Tuscoloosa's rezoning project, while raceless on paper, is being administered via the same justification found in the recent reversal of the Brown v. Board of Education decision (which I covered here in July) and the somewhat faulty No Child Left Behind program, both of which are considered to be essential in what is fast becoming a race-blind America. Yet for some parents and local black leaders, the situation is a haunting flashback:
All the issues we dealt with in the 60s, we're having to deal with again in 2007," said Earnestine Tucker, one of the black members [of the Board of Education]. We're back to separate but equal - but separate isn't equal."Some of the students feel it too:
Telissa Graham, 17, was a sophomore last year at Northridge High. She learned of the plan last May by reading a notice on her school’s bulletin board listing her name along with about 70 other students required to move. “They said Northridge was too crowded,” Telissa said. “But I think they just wanted to separate some of the blacks and Hispanics from the whites.”
Ironically, as the article notes, the parents of Tuscaloosa have co-opted the No Child Left Behind Act, which its critics consider to be detrimental to the process of improving the health of public schools as it, in fewer words, places more importance on a student's selective school re-assignment on a case-by-case basis, as opposed to focusing on the poor schools themselves. The parents have argued that they have no other choice than using the act a means of securing a better future for their children, many of whom, as a result of the residential rezoning, have limited access to the educational opportunity they once experienced via busing. Thus far, 180 students have requested to transfer from schools that have received poor scores in the evaluation system used by No Child Left Behind, but their present status is pending, much like their hopes for a better future in the highly racially divided Tuscaloosa.
Critics could easily say, however, that parental involvement for black student came a little too late. White parents beat them to the punch, helping to initiate the program with which they are at odds:
At a meeting in February 2005, scores of parents from the two majority white elementary schools complained of overcrowding and discipline problems in the middle school their children were sent to outside of the northern enclave.

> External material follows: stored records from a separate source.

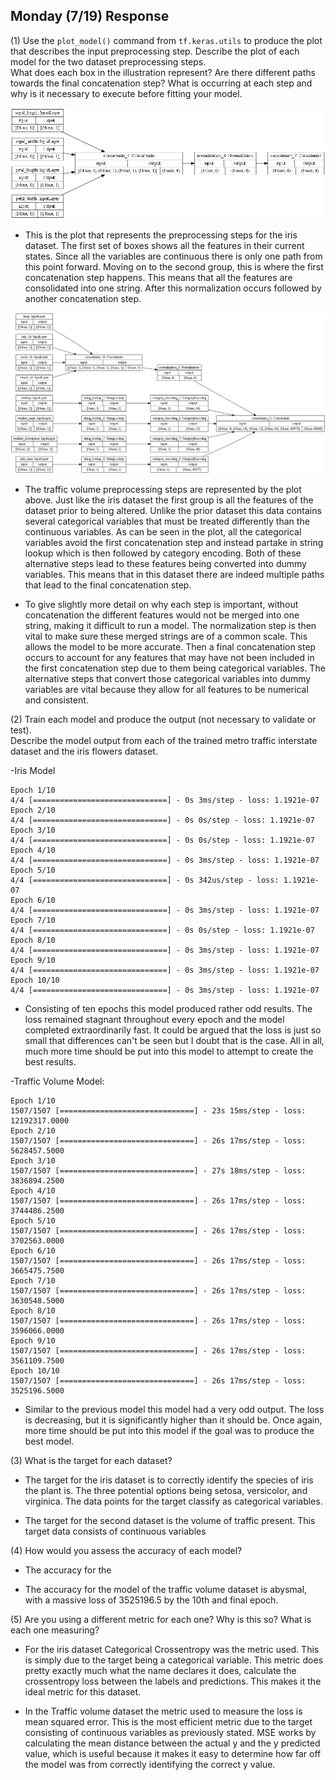 ## Monday (7/19) Response

(1) Use the `plot_model()` command from `tf.keras.utils` to produce the plot that describes the input preprocessing 
step.  Describe the plot of each model for the two dataset preprocessing steps.  
What does each box in the illustration represent?
Are there different paths towards the final concatenation step?
What is occurring at each step and why is it necessary to execute before fitting your model.

![img_31.png](img_31.png)

- This is the plot that represents the preprocessing steps for the iris dataset. The first set of boxes shows all the
features in their current states. Since all the variables are continuous there is only one path from this point 
  forward. Moving on to the second group, this is where the first concatenation step happens. This means that 
  all the features are consolidated into one string. After this normalization occurs followed by another 
  concatenation step. 
  
![img_32.png](img_32.png)

- The traffic volume preprocessing steps are represented by the plot above. Just like the iris dataset the first 
  group is all the features of the dataset prior to being altered. Unlike the prior dataset this data contains several
  categorical variables that must be treated differently than the continuous variables. As can be seen in the plot,
  all the categorical variables avoid the first concatenation step and instead partake in string lookup which is then
  followed by category encoding. Both of these alternative steps lead to these features being converted into dummy 
  variables. This means that in this dataset there are indeed multiple paths that lead to the final concatenation step.


- To give slightly more detail on why each step is important, without concatenation the different
  features would not be merged into one string, making it difficult to run a model. The normalization step is then vital
  to make sure these merged strings are of a common scale. This allows the model to be more accurate. Then a final
  concatenation step occurs to account for any features that may have not been included in the first concatenation step
  due to them being categorical variables. The alternative steps that convert those categorical variables into dummy 
  variables are vital because they allow for all features to be numerical and consistent. 


(2) Train each model and produce the output (not necessary to validate or test).  
Describe the model output from each of the trained metro traffic interstate dataset and the iris flowers dataset.

-Iris Model


    Epoch 1/10
    4/4 [==============================] - 0s 3ms/step - loss: 1.1921e-07
    Epoch 2/10
    4/4 [==============================] - 0s 0s/step - loss: 1.1921e-07
    Epoch 3/10
    4/4 [==============================] - 0s 0s/step - loss: 1.1921e-07
    Epoch 4/10
    4/4 [==============================] - 0s 3ms/step - loss: 1.1921e-07
    Epoch 5/10
    4/4 [==============================] - 0s 342us/step - loss: 1.1921e-07
    Epoch 6/10
    4/4 [==============================] - 0s 3ms/step - loss: 1.1921e-07
    Epoch 7/10
    4/4 [==============================] - 0s 0s/step - loss: 1.1921e-07
    Epoch 8/10
    4/4 [==============================] - 0s 3ms/step - loss: 1.1921e-07
    Epoch 9/10
    4/4 [==============================] - 0s 3ms/step - loss: 1.1921e-07
    Epoch 10/10
    4/4 [==============================] - 0s 3ms/step - loss: 1.1921e-07 

- Consisting of ten epochs this model produced rather odd results. The loss remained stagnant throughout every epoch
and the model completed extraordinarily fast. It could be argued that the loss is just so small that differences can't 
  be seen but I doubt that is the case. All in all, much more time should be put into this model to attempt to create 
  the best results.

    
-Traffic Volume Model:

    Epoch 1/10
    1507/1507 [==============================] - 23s 15ms/step - loss: 12192317.0000
    Epoch 2/10
    1507/1507 [==============================] - 26s 17ms/step - loss: 5628457.5000
    Epoch 3/10
    1507/1507 [==============================] - 27s 18ms/step - loss: 3836894.2500
    Epoch 4/10
    1507/1507 [==============================] - 26s 17ms/step - loss: 3744486.2500
    Epoch 5/10
    1507/1507 [==============================] - 26s 17ms/step - loss: 3702563.0000
    Epoch 6/10
    1507/1507 [==============================] - 26s 17ms/step - loss: 3665475.7500
    Epoch 7/10
    1507/1507 [==============================] - 26s 17ms/step - loss: 3630548.5000
    Epoch 8/10
    1507/1507 [==============================] - 26s 17ms/step - loss: 3596066.0000
    Epoch 9/10
    1507/1507 [==============================] - 26s 17ms/step - loss: 3561109.7500
    Epoch 10/10
    1507/1507 [==============================] - 26s 17ms/step - loss: 3525196.5000

- Similar to the previous model this model had a very odd output. The loss is decreasing, but it is significantly 
higher than it should be. Once again, more time should be put into this model if the goal was to produce the best
  model.


(3) What is the target for each dataset?

- The target for the iris dataset is to correctly identify the species of iris the plant is. The three potential 
options being setosa, versicolor, and virginica. The data points for the target classify as categorical variables.

- The target for the second dataset is the volume of traffic present. This target data consists of continuous variables

(4) How would you assess the accuracy of each model? 

- The accuracy for the 

- The accuracy for the model of the traffic volume dataset is abysmal, with a massive loss of 3525196.5 by the 10th
and final epoch.


(5) Are you using a different metric for each one?  Why is this so?  What is each one measuring?

- For the iris dataset Categorical Crossentropy was the metric used. This is simply due to the target being a 
categorical variable. This metric does pretty exactly much what the name declares it does,
  calculate the crossentropy loss between the labels and predictions. This makes it the ideal metric for this dataset.

- In the Traffic volume dataset the metric used to measure the loss is mean squared error. This is the most efficient
metric due to the target consisting of continuous variables as previously stated. MSE works by calculating the mean
  distance between the actual y and the y predicted value, which is useful because it makes it easy to determine how far
  off the model was from correctly identifying the correct y value.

Ms. Tucker said she, another board member and a teacher were the only blacks present. The white parents clamored for a new middle school closer to their homes. They also urged Dr. Levey to consider sending some students being bused into northern cluster schools back to their own neighborhood, Ms. Tucker said. Dr. Levey did not dispute the broad outlines of Ms. Tucker’s account.
“That was the origin of this whole rezoning,” Ms. Tucker said.

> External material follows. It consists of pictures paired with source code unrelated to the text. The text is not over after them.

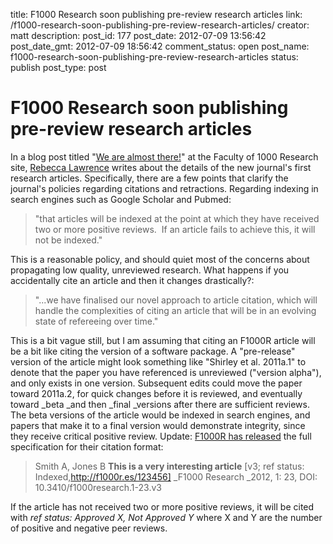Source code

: title: F1000 Research soon publishing pre-review research articles
link: /f1000-research-soon-publishing-pre-review-research-articles/
creator: matt
description: 
post_id: 177
post_date: 2012-07-09 13:56:42
post_date_gmt: 2012-07-09 18:56:42
comment_status: open
post_name: f1000-research-soon-publishing-pre-review-research-articles
status: publish
post_type: post

# F1000 Research soon publishing pre-review research articles

In a blog post titled "[We are almost there!](http://f1000research.com/2012/07/09/we-are-almost-there/)" at the Faculty of 1000 Research site, [Rebecca Lawrence](http://f1000research.com/author/rlawrence/) writes about the details of the new journal's first research articles. Specifically, there are a few points that clarify the journal's policies regarding citations and retractions. Regarding indexing in search engines such as Google Scholar and Pubmed: 

> "that articles will be indexed at the point at which they have received two or more positive reviews.  If an article fails to achieve this, it will not be indexed."

This is a reasonable policy, and should quiet most of the concerns about propagating low quality, unreviewed research. What happens if you accidentally cite an article and then it changes drastically?: 

> "...we have finalised our novel approach to article citation, which will handle the complexities of citing an article that will be in an evolving state of refereeing over time."

This is a bit vague still, but I am assuming that citing an F1000R article will be a bit like citing the version of a software package. A "pre-release" version of the article might look something like "Shirley et al. 2011a.1" to denote that the paper you have referenced is unreviewed ("version alpha"), and only exists in one version. Subsequent edits could move the paper toward 2011a.2, for quick changes before it is reviewed, and eventually toward _beta _and then _final _versions after there are sufficient reviews. The beta versions of the article would be indexed in search engines, and papers that make it to a final version would demonstrate integrity, since they receive critical positive review. Update: [F1000R has released](http://f1000research.com/2012/07/16/citations-and-indexing-a-novel-approach/) the full specification for their citation format: 

> Smith A, Jones B **This is a very interesting article** [v3; ref status: Indexed,http://f1000r.es/123456] _F1000 Research _2012, 1: 23, DOI: 10.3410/f1000research.1-23.v3

If the article has not received two or more positive reviews, it will be cited with _ref status: Approved X, Not Approved Y_ where X and Y are the number of positive and negative peer reviews.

Months later, the school board commissioned a demographic study to draft the rezoning plan. J. Russell Gibson III, the board’s lawyer, said the plan drawn up used school buildings more efficiently, freeing classroom space equivalent to an entire elementary school and saving potential construction costs of $10 million to $14 million. “That’s a significant savings,” Mr. Gibson said, “and we relieved overcrowding and placed most students in a school near their home. That’s been lost in all the rhetoric.”

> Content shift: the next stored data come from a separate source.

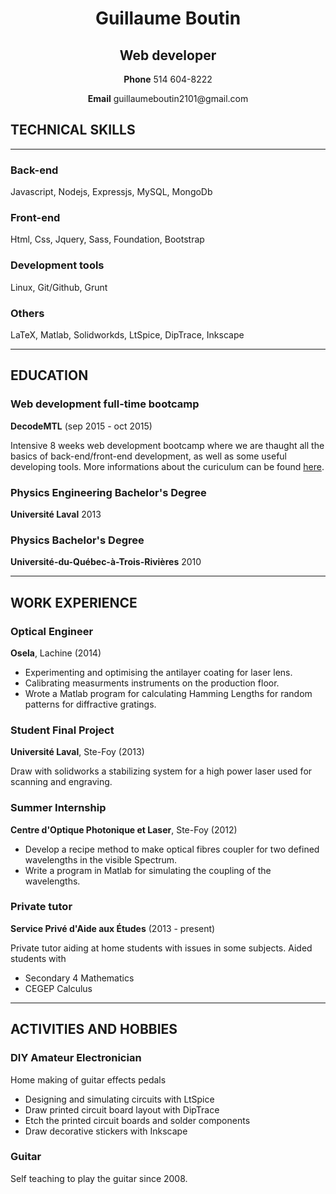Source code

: <h1 align="center">Guillaume Boutin</h1>
<h2 align="center">Web developer</h2>
<p align="center"><strong>Phone</strong> 514 604-8222</p>
<p align="center"><strong>Email</strong> guillaumeboutin2101@gmail.com</p>

##   TECHNICAL SKILLS
- - -
###  Back-end
Javascript, Nodejs, Expressjs, MySQL, MongoDb

### Front-end
Html, Css, Jquery, Sass, Foundation, Bootstrap

### Development tools
Linux, Git/Github, Grunt

### Others
LaTeX, Matlab, Solidworkds, LtSpice, DipTrace, Inkscape
- - -

##  EDUCATION
### Web development full-time bootcamp
**DecodeMTL** (sep 2015 - oct 2015)

Intensive 8 weeks web development bootcamp where we are thaught all the basics
of back-end/front-end development, as well as some useful developing tools. More
informations about the curiculum can be found
[here](http://www.decodemtl.com/web-development-full-time/).

### Physics Engineering Bachelor's Degree
**Université Laval** 2013

### Physics Bachelor's Degree
**Université-du-Québec-à-Trois-Rivières** 2010

- - -

##  WORK EXPERIENCE

### Optical Engineer
**Osela**, Lachine (2014)

*   Experimenting and optimising the antilayer coating for laser lens.
*   Calibrating measurments instruments on the production floor.
*   Wrote a Matlab program for calculating Hamming Lengths for random patterns
for diffractive gratings.

### Student Final Project
**Université Laval**, Ste-Foy (2013)

Draw with solidworks a stabilizing system for a high power laser used for
scanning and engraving.

### Summer Internship
**Centre d'Optique Photonique et Laser**, Ste-Foy (2012)

*   Develop a recipe method to make optical fibres coupler for two defined
wavelengths in the visible Spectrum.
*   Write a program in Matlab for simulating the coupling of the wavelengths.

### Private tutor
**Service Privé d'Aide aux Études** (2013 - present)

Private tutor aiding at home students with issues in some subjects. Aided
students with

*   Secondary 4 Mathematics
*   CEGEP Calculus

- - -

##  ACTIVITIES AND HOBBIES
### DIY Amateur Electronician

Home making of guitar effects pedals
*   Designing and simulating circuits with LtSpice
*   Draw printed circuit board layout with DipTrace
*   Etch the printed circuit boards and solder components
*   Draw decorative stickers with Inkscape

### Guitar
Self teaching to play the guitar since 2008.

Could re-segregation have been avoided by way of parental involvement?
Possibly. But without the tax money to back up the words, very little can be done to change a public education system on the brink of ruin. As socialist as it may sound, we, as a nation, will continue to segregate it's young people until one's income bracket no longer corresponds to the availability of local, high-quality, public schools. Due to the very obvious links between color and class, some children will inevitably always be left behind.